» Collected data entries
Start of Block
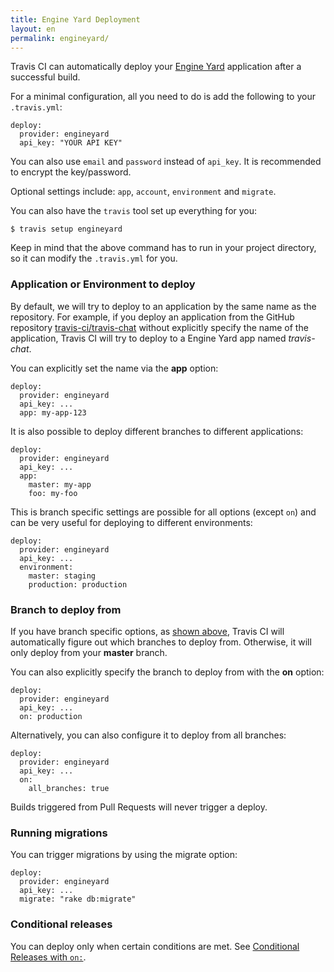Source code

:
 ```yaml
---
title: Engine Yard Deployment
layout: en
permalink: engineyard/
---
```


Travis CI can automatically deploy your [Engine Yard](https://www.engineyard.com/) application after a successful build.

For a minimal configuration, all you need to do is add the following to your `.travis.yml`:

    deploy:
      provider: engineyard
      api_key: "YOUR API KEY"

You can also use `email` and `password` instead of `api_key`. It is recommended to encrypt the key/password.

Optional settings include: `app`, `account`, `environment` and `migrate`.

You can also have the `travis` tool set up everything for you:

    $ travis setup engineyard

Keep in mind that the above command has to run in your project directory, so it can modify the `.travis.yml` for you.

### Application or Environment to deploy

By default, we will try to deploy to an application by the same name as the repository. For example, if you deploy an application from the GitHub repository [travis-ci/travis-chat](https://github.com/travis-ci/travis-chat) without explicitly specify the name of the application, Travis CI will try to deploy to a Engine Yard app named *travis-chat*.

You can explicitly set the name via the **app** option:

    deploy:
      provider: engineyard
      api_key: ...
      app: my-app-123

It is also possible to deploy different branches to different applications:

    deploy:
      provider: engineyard
      api_key: ...
      app:
        master: my-app
        foo: my-foo

This is branch specific settings are possible for all options (except `on`) and can be very useful for deploying to different environments:

    deploy:
      provider: engineyard
      api_key: ...
      environment:
        master: staging
        production: production

### Branch to deploy from

If you have branch specific options, as [shown above](#Application-or-Environment-to-deploy), Travis CI will automatically figure out which branches to deploy from. Otherwise, it will only deploy from your **master** branch.

You can also explicitly specify the branch to deploy from with the **on** option:

    deploy:
      provider: engineyard
      api_key: ...
      on: production

Alternatively, you can also configure it to deploy from all branches:

    deploy:
      provider: engineyard
      api_key: ...
      on:
        all_branches: true

Builds triggered from Pull Requests will never trigger a deploy.

### Running migrations

You can trigger migrations by using the migrate option:

    deploy:
      provider: engineyard
      api_key: ...
      migrate: "rake db:migrate"

### Conditional releases

You can deploy only when certain conditions are met.
See [Conditional Releases with `on:`](/user/deployment#Conditional-Releases-with-on%3A).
End of Block
» BRIEF
Wherever a line in the data above holds the word "specific", copy that line.

» SOLUTION TO THE PROBLEM
This is branch specific settings are possible for all options (except `on`) and can be very useful for deploying to different environments:
If you have branch specific options, as [shown above](#Application-or-Environment-to-deploy), Travis CI will automatically figure out which branches to deploy from. Otherwise, it will only deploy from your **master** branch.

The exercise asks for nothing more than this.